### EXERCISE INSTRUCTIONS
In the records, find every line with the word "long" and copy it out.

Stored data entries:
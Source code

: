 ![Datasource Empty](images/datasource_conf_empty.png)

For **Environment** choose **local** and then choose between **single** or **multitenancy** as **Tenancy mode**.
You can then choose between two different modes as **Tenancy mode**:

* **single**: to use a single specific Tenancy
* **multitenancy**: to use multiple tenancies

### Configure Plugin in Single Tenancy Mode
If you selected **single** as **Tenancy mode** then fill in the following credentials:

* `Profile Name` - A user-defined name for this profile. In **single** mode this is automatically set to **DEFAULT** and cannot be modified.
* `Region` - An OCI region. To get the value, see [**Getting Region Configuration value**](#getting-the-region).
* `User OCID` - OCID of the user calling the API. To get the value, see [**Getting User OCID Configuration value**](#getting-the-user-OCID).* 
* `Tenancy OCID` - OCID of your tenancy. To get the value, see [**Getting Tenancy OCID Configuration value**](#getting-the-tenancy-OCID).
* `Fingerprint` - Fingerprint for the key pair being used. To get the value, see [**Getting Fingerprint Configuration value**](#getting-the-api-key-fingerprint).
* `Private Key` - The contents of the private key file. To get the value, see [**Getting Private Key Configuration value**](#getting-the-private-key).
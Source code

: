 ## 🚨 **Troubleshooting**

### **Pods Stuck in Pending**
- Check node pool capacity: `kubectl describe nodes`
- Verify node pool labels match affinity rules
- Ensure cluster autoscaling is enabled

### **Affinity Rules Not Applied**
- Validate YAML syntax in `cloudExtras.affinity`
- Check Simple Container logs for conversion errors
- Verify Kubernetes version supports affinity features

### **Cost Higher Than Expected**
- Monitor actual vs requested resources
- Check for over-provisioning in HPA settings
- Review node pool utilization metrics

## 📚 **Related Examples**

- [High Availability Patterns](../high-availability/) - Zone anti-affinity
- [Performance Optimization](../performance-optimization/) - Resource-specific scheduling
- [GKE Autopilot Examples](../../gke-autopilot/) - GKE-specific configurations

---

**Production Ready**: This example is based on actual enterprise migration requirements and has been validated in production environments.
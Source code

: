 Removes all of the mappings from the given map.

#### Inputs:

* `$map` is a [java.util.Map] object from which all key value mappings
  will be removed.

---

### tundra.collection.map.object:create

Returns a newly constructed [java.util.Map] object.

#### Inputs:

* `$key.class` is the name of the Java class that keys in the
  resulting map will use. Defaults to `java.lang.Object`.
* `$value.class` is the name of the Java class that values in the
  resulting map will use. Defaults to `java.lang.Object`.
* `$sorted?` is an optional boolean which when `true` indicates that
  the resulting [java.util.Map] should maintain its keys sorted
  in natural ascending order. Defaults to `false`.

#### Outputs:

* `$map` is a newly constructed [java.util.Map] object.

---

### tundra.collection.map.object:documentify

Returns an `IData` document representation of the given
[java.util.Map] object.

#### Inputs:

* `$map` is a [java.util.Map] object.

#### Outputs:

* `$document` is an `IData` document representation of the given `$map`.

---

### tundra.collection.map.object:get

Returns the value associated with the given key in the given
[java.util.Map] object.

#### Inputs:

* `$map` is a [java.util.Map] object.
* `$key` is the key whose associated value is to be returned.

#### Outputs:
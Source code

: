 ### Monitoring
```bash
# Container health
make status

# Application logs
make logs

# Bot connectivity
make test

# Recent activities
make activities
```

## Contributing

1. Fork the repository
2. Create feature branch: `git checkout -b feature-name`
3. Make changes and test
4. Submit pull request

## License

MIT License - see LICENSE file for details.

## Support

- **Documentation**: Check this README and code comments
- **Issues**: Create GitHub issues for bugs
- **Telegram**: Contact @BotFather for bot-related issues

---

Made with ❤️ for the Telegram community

---

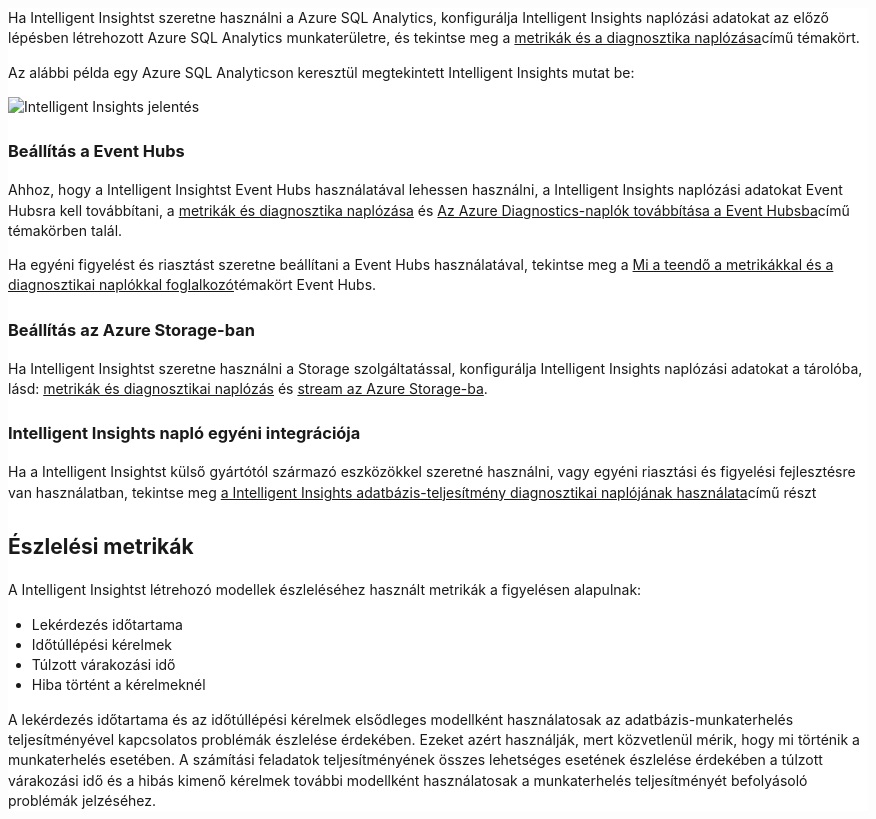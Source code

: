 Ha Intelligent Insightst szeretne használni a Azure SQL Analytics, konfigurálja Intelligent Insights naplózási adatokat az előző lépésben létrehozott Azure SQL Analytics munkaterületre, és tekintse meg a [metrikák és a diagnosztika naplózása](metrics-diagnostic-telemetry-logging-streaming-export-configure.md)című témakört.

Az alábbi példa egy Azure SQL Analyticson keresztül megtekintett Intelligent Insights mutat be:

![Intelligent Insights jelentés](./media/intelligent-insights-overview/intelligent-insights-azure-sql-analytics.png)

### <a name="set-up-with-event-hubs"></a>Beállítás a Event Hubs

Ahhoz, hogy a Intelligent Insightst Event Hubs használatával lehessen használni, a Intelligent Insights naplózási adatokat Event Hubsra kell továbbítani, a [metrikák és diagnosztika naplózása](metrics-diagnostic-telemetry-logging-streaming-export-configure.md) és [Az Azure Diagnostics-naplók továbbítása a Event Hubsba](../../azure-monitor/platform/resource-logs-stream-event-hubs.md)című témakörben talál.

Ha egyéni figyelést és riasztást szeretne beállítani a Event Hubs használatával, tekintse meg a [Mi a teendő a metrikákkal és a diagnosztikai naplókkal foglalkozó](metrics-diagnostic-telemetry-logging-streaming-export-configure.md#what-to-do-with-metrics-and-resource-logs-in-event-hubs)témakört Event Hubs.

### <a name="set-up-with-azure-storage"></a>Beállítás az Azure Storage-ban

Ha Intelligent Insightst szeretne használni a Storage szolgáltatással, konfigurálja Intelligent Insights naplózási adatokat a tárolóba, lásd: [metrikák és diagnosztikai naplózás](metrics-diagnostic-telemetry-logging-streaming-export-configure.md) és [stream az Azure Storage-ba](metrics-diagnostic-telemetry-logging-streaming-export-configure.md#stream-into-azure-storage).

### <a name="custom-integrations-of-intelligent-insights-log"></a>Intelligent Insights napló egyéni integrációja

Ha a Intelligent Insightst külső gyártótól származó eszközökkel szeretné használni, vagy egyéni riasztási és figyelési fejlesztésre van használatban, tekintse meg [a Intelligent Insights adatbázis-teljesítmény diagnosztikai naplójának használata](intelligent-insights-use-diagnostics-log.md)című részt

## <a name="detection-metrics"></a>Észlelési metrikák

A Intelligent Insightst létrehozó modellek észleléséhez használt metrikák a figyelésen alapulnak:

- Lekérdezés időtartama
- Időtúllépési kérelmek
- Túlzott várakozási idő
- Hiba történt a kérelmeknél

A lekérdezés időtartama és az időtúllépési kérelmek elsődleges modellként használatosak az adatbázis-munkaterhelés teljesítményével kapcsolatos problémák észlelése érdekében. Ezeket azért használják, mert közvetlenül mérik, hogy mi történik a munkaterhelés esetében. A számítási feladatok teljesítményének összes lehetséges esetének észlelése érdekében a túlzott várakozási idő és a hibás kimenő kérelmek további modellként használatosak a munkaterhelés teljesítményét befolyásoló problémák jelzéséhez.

...

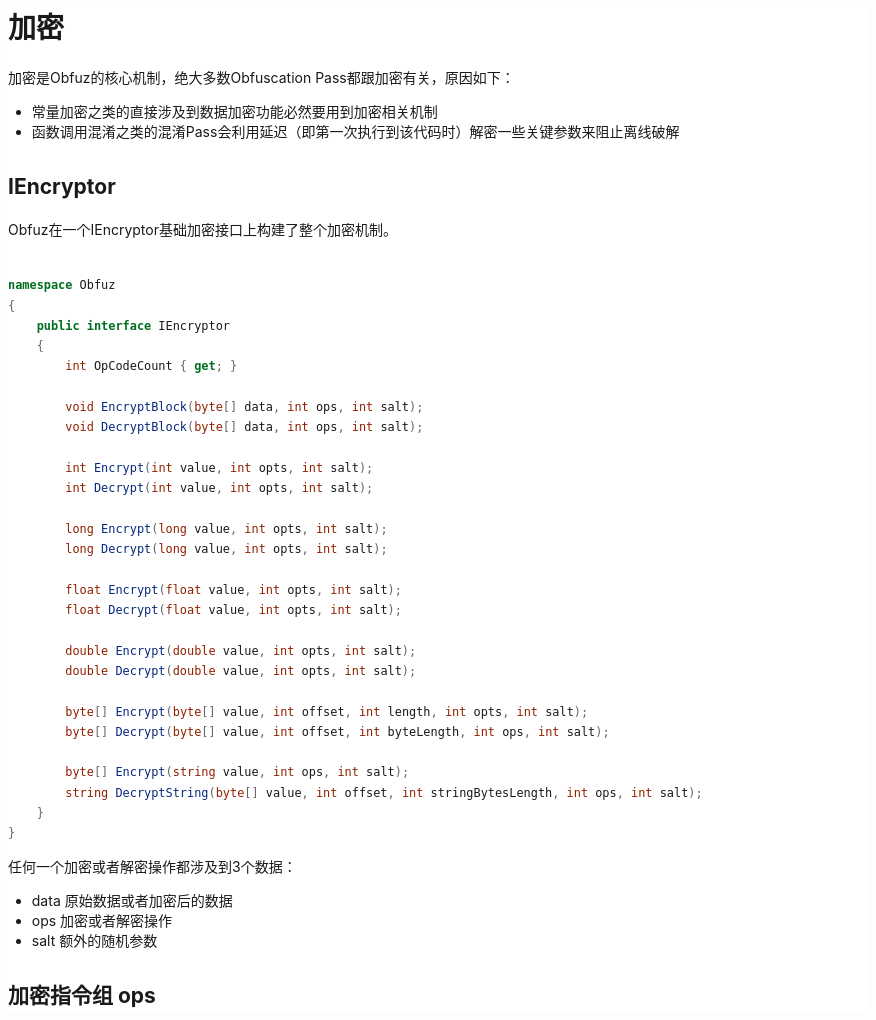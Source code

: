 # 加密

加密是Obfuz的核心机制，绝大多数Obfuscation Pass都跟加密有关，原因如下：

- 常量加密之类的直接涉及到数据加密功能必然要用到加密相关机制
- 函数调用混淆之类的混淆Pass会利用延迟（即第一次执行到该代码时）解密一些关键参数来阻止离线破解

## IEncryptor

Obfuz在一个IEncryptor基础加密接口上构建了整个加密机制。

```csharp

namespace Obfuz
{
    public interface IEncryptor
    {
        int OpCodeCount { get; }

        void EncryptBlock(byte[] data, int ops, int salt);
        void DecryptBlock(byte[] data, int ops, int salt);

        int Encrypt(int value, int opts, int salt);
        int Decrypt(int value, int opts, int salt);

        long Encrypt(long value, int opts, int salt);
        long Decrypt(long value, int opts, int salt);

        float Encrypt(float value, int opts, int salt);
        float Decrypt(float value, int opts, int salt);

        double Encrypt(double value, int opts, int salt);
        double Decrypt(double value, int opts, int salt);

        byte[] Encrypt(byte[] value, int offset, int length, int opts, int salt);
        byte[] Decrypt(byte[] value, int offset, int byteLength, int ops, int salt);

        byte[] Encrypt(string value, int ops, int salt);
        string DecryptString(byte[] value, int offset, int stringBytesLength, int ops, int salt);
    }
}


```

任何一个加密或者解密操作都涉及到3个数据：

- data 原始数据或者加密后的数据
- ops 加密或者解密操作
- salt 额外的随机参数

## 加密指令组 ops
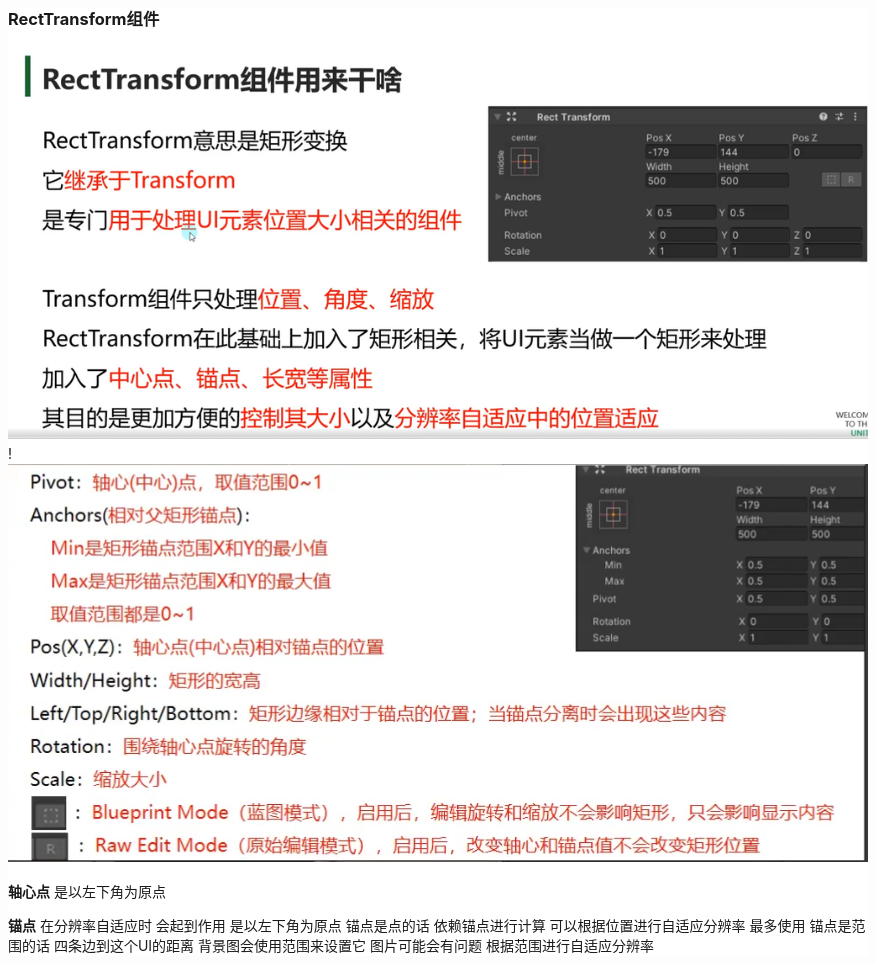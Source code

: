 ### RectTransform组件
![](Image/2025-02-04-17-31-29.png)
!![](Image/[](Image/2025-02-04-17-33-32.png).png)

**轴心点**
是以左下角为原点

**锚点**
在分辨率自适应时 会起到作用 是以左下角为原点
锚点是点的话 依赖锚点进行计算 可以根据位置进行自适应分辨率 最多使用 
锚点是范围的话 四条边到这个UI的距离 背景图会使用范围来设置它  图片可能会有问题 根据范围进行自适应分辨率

### RESPONSE AREA
        long Encrypt(long value, int opts, int salt);
        long Decrypt(long value, int opts, int salt);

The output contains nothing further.